The Resilience of Racial Regimes: How Crises Perpetuate Racial Inequality in Cultural and Creative Industries
Despite public declarations of anti-racism during BLM, structural barriers within CCIs remain. Scholars such as Sara Ahmed (2012, 2017) and Taylor and O’Brien (2017) demonstrate that the sector’s institutional inertia, tied to ideological whiteness, continues to marginalise racialised creatives and audiences. The COVID-19 crisis amplified these inequalities, as ethnically diverse workers were disproportionately affected by job losses and financial instability. Furthermore, diversity initiatives became easy targets for cuts, exposing the superficial nature of many anti-racist commitments.

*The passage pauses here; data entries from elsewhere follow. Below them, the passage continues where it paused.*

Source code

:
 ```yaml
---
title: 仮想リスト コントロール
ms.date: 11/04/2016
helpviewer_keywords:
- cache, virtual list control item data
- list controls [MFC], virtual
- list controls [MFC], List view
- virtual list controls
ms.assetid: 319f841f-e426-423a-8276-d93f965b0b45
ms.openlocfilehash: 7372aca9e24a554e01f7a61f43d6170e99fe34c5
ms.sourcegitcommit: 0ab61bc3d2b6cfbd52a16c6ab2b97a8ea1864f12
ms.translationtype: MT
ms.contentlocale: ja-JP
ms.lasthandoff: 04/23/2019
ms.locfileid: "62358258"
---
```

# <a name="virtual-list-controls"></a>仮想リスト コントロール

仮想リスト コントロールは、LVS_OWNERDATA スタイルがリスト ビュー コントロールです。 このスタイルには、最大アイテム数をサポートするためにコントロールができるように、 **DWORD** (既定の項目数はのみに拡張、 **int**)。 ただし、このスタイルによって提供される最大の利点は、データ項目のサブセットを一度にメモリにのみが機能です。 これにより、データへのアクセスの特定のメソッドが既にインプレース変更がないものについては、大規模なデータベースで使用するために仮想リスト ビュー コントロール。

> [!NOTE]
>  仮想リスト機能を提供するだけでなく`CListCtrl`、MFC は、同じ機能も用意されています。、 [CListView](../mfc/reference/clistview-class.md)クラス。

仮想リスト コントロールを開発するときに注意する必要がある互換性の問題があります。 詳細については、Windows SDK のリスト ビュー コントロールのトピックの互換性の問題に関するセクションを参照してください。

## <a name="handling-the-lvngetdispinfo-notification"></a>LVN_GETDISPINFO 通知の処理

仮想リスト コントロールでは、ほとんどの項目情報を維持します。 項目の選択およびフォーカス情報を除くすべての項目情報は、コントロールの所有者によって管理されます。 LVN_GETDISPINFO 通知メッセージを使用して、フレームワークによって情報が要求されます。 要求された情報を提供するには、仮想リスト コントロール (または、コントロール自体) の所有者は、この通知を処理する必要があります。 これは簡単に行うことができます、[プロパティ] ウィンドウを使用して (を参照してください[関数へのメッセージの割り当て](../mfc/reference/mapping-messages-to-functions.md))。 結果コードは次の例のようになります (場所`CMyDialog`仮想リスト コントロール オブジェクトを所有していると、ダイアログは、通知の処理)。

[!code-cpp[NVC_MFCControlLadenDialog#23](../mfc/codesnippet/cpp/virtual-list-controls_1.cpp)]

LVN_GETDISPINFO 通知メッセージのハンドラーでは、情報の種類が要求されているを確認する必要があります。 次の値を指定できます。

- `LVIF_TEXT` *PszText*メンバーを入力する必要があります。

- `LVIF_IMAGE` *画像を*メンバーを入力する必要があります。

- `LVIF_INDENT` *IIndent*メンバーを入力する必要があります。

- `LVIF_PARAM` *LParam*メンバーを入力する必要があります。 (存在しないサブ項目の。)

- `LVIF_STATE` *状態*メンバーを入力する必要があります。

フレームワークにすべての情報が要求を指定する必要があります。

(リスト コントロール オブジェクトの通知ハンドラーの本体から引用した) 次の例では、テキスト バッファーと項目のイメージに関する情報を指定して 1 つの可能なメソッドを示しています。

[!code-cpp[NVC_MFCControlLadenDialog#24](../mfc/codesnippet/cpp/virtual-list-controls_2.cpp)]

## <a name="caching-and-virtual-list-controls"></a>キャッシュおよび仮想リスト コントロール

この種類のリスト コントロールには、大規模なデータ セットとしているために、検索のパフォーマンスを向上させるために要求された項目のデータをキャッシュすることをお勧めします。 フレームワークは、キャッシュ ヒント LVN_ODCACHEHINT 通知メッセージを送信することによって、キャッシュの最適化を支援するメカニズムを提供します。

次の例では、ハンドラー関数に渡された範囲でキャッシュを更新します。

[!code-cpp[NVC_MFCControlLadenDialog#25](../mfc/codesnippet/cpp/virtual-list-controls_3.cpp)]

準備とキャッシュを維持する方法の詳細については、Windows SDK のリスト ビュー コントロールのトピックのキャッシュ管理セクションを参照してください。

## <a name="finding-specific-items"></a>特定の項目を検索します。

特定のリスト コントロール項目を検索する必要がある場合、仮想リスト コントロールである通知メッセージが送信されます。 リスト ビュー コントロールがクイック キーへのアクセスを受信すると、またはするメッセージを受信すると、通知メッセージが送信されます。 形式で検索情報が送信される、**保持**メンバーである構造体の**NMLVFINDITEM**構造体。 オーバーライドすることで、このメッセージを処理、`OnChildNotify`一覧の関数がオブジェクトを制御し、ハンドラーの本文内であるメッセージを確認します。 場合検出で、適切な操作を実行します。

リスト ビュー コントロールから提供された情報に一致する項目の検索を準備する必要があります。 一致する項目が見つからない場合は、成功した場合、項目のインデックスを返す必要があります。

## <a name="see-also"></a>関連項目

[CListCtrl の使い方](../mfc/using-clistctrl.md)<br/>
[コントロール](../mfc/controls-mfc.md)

The paper highlights how moments of economic downturn often lead to a reversion to traditional, "safe" choices that maintain the dominance of whiteness, rather than driving genuine structural change. The concept of racialised risk, as articulated by Erigha, illustrates how cultural institutions’ risk-averse responses to crises further marginalise ethnically diverse creatives.
In conclusion, this paper argues that racial regimes within CCIs are highly resilient and adapt to crises, reinforcing existing power structures. True progress towards racial equity in the sector requires more than performative gestures; it demands a fundamental restructuring of power and a commitment to embedding anti-racist principles into the fabric of cultural institutions.